Although public policy is important, the common good can best be served in the realm of civil society. This is a voluntary realm, so libertarians need not be concerned, at least not if they cease to confuse society and state or to presume that societal consensus spills willy-nilly over into state coercion.[15] The opposite is true: The more communities are intact, the less the need for state enforced order. At the same time, this is also a communal realm (in which the values and the social bonds that undergird them, which concern social conservatives, are found). It is in this realm that commitments to the common good are seeded, nourished, and allowed to flourish. The state's role, when it comes to normative matters, is as a last resort not as the first. Thus America's changed attitude toward drinking and driving was first reflected in moral education campaign led by Mothers Against Drunk Driving and revolved around slogans such as, "Friends don't let friends drive drunk," and moral duties such as the concept of (and social approbation for) designated drivers. Those who heed none of these face the last resort in the fight against drunk driving - a traffic stop, a breathalyzer, and a revocation of privileges - for the common good (and to protect the rights of all others on the road).

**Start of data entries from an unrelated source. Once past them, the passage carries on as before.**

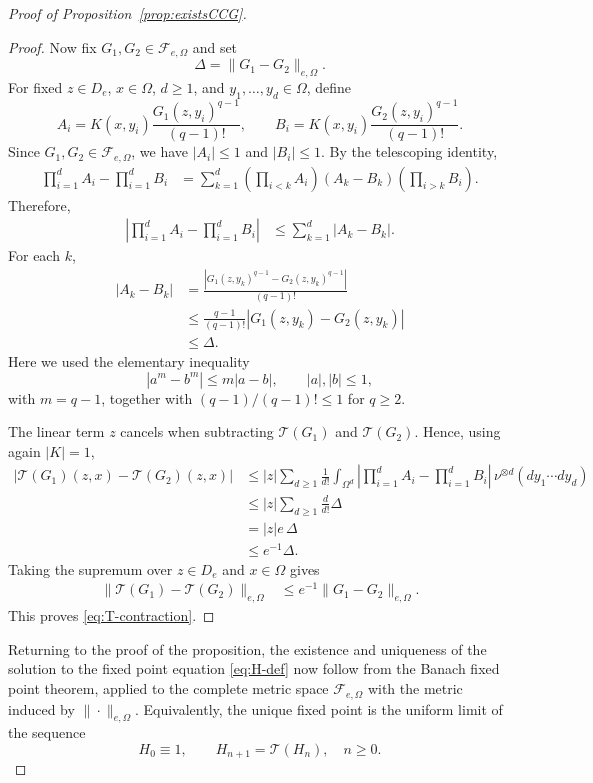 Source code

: \documentclass[12pt]{article}
\begin{document}
\begin{proof}[Proof of Proposition~\ref{prop:existsCCG}]
\begin{proof}
Now fix $G_1,G_2\in\mathcal F_{e,\Omega}$ and set
\begin{equation*}
\Delta=\|G_1-G_2\|_{e,\Omega}.
\end{equation*}
For fixed $z\in D_e$, $x\in\Omega$, $d\ge1$, and $y_1,\ldots,y_d\in\Omega$, define
\begin{equation*}
A_i
=
K(x,y_i)\frac{G_1(z,y_i)^{q-1}}{(q-1)!},
\qquad
B_i
=
K(x,y_i)\frac{G_2(z,y_i)^{q-1}}{(q-1)!}.
\end{equation*}
Since $G_1,G_2\in\mathcal F_{e,\Omega}$, we have $|A_i|\le1$ and $|B_i|\le1$. By the telescoping identity,
\begin{align*}
\prod_{i=1}^d A_i-\prod_{i=1}^d B_i
&=
\sum_{k=1}^d
\left(\prod_{i<k}A_i\right)
(A_k-B_k)
\left(\prod_{i>k}B_i\right).
\end{align*}
Therefore,
\begin{align*}
\left|
\prod_{i=1}^d A_i-\prod_{i=1}^d B_i
\right|
&\le
\sum_{k=1}^d |A_k-B_k|.
\end{align*}
For each $k$,
\begin{align*}
|A_k-B_k|
&=
\frac{\left|G_1(z,y_k)^{q-1}-G_2(z,y_k)^{q-1}\right|}{(q-1)!}\\
&\le
\frac{q-1}{(q-1)!}
|G_1(z,y_k)-G_2(z,y_k)|\\
&\le
\Delta.
\end{align*}
Here we used the elementary inequality
\begin{equation*}
|a^m-b^m|
\le
m|a-b|,
\qquad |a|,|b|\le1,
\end{equation*}
with $m=q-1$, together with $(q-1)/(q-1)!\le1$ for $q\ge2$.

The linear term $z$ cancels when subtracting $\mathcal T(G_1)$ and $\mathcal T(G_2)$. Hence, using again $|K|=1$,
\begin{align*}
|\mathcal T(G_1)(z,x)-\mathcal T(G_2)(z,x)|
&\le
|z|
\sum_{d\ge1}\frac{1}{d!}
\int_{\Omega^d}
\left|
\prod_{i=1}^d A_i-\prod_{i=1}^d B_i
\right|
\,\nu^{\otimes d}(dy_1\cdots dy_d)\\
&\le
|z|
\sum_{d\ge1}\frac{d}{d!}\Delta\\
&=
|z|e\,\Delta\\
&\le
e^{-1}\Delta.
\end{align*}
Taking the supremum over $z\in D_e$ and $x\in\Omega$ gives
\begin{align*}
\|\mathcal T(G_1)-\mathcal T(G_2)\|_{e,\Omega}
&\le
e^{-1}\|G_1-G_2\|_{e,\Omega}.
\end{align*}
This proves \eqref{eq:T-contraction}.
\end{proof}


Returning to the proof of the proposition, the existence and uniqueness of the solution to the fixed point equation \eqref{eq:H-def} now follow from the Banach fixed point theorem, applied to the complete metric space $\mathcal F_{e,\Omega}$ with the metric induced by $\|\cdot\|_{e,\Omega}$. Equivalently, the unique fixed point is the uniform limit of the sequence
\begin{equation*}
H_0\equiv 1,\qquad H_{n+1}=\mathcal T(H_n),\quad n\ge0.
\end{equation*}
\end{proof}
\end{document}
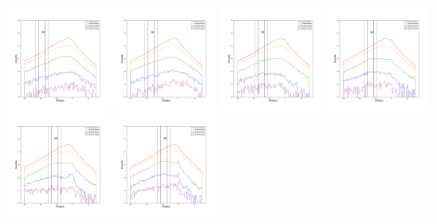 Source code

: \documentclass[12pt,prd]{article}
\begin{document}
\begin{figure}[h!]
\includegraphics[width=0.24\textwidth]{../figures/scanning_plotsgaiascan_l67_5_b74_4_ra208_6_dec35_1_npy_3.pdf}
\includegraphics[width=0.24\textwidth]{../figures/scanning_plotsgaiascan_l67_5_b74_4_ra208_6_dec35_1_npy_4.pdf}
\includegraphics[width=0.24\textwidth]{../figures/scanning_plotsgaiascan_l67_5_b74_4_ra208_6_dec35_1_npy_5.pdf}
\includegraphics[width=0.24\textwidth]{../figures/scanning_plotsgaiascan_l67_5_b74_4_ra208_6_dec35_1_npy_6.pdf}
\includegraphics[width=0.24\textwidth]{../figures/scanning_plotsgaiascan_l67_5_b74_4_ra208_6_dec35_1_npy_7.pdf}
\includegraphics[width=0.24\textwidth]{../figures/scanning_plotsgaiascan_l67_5_b74_4_ra208_6_dec35_1_npy_8.pdf}

\end{figure}
\end{document}
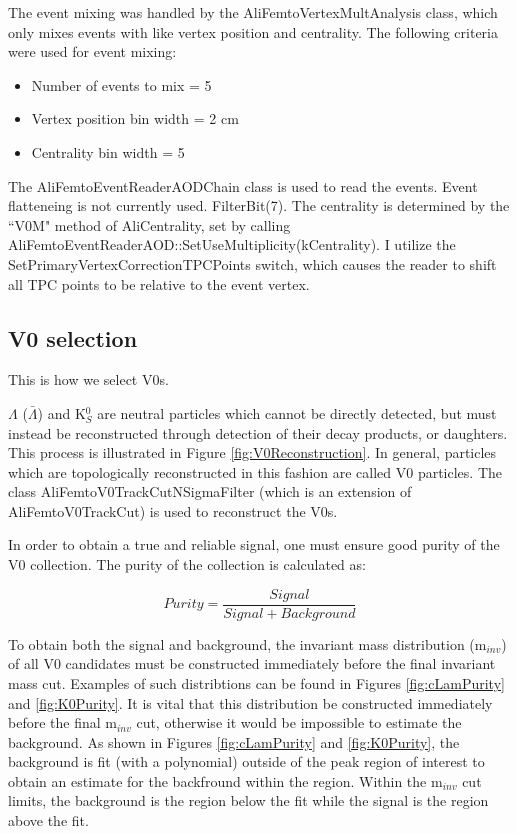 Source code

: \documentclass[ALICE,manyauthors]{cernphprep}
\begin{document}
The event mixing was handled by the AliFemtoVertexMultAnalysis class, which only mixes events with like vertex position and centrality.
The following criteria were used for event mixing:

\begin{itemize}
 \itemsep0em
 \item Number of events to mix = 5
 \item Vertex position bin width = 2 cm
 \item Centrality bin width = 5%
\end{itemize}

The AliFemtoEventReaderAODChain class is used to read the events.
Event flatteneing is not currently used.
FilterBit(7).
The centrality is determined by the ``V0M" method of AliCentrality, set by calling AliFemtoEventReaderAOD::SetUseMultiplicity(kCentrality).
I utilize the SetPrimaryVertexCorrectionTPCPoints switch, which causes the reader to shift all TPC points to be relative to the event vertex.







\subsection{V0 selection}
\label{sec:V0Selection}
This is how we select V0s.

$\Lambda$ ($\bar{\Lambda}$) and K$^{0}_{S}$ are neutral particles which cannot be directly detected, but must instead be reconstructed through detection of their decay products, or daughters.  
This process is illustrated in Figure \ref{fig:V0Reconstruction}.
In general, particles which are topologically reconstructed in this fashion are called V0 particles.
The class AliFemtoV0TrackCutNSigmaFilter (which is an extension of AliFemtoV0TrackCut) is used to reconstruct the V0s.

In order to obtain a true and reliable signal, one must ensure good purity of the V0 collection.  The purity of the collection is calculated as:

\begin{equation}
 Purity = \frac{Signal}{Signal + Background}
\label{eqn:Purity}
\end{equation}

To obtain both the signal and background, the invariant mass distribution (m$_{inv}$) of all V0 candidates must be constructed immediately before the final invariant mass cut.
Examples of such distribtions can be found in Figures \ref{fig:cLamPurity} and \ref{fig:K0Purity}.
It is vital that this distribution be constructed immediately before the final m$_{inv}$ cut, otherwise it would be impossible to estimate the background.
As shown in Figures \ref{fig:cLamPurity} and \ref{fig:K0Purity}, the background is fit (with a polynomial) outside of the peak region of interest to obtain an estimate for the backfround within the region.
Within the m$_{inv}$ cut limits, the background is the region below the fit while the signal is the region above the fit.
\end{document}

In short, social definitions of virtue do not merely exist but can be morally justified. They need not lead to intolerance or discrimination; in effect the normative conception of tolerance and fairness or justice are themselves social virtues. There is not necessarily a contradiction between social virtues and individual liberties. Their implications for social responsibilities and individual rights are explored next.

Individual Rights and Social Responsibilities

The debate whether one should champion individual rights or dedicate one's self to promotion of social duties, is another refection of the issues just covered. Here too, the suggestions that libertarians are too preoccupied with individual rights and communitarians with social responsibilities unnecessarily polarizes the dialogue. Firstly, rights and responsibilities are often corollaries, one assuming the other. For instance the right to trial by a jury of one's peers is unsustainable without a duty of peers to serve on the jury. [16]

Some have argued that animals and sand have rights, yet none can undertake responsibilities (Stone and Kaufman 1988, 8-14, and Stone 1974, 17). However, these are exceptions to the rule. Most social relations assume reciprocity either among the parties (The right of one person to free speech is based on the claim on others to restrain their desire to prevent such speech.) or between the person and the community (If citizens have a right to governmental services, they must assume - as a community - the obligation to pay for them.).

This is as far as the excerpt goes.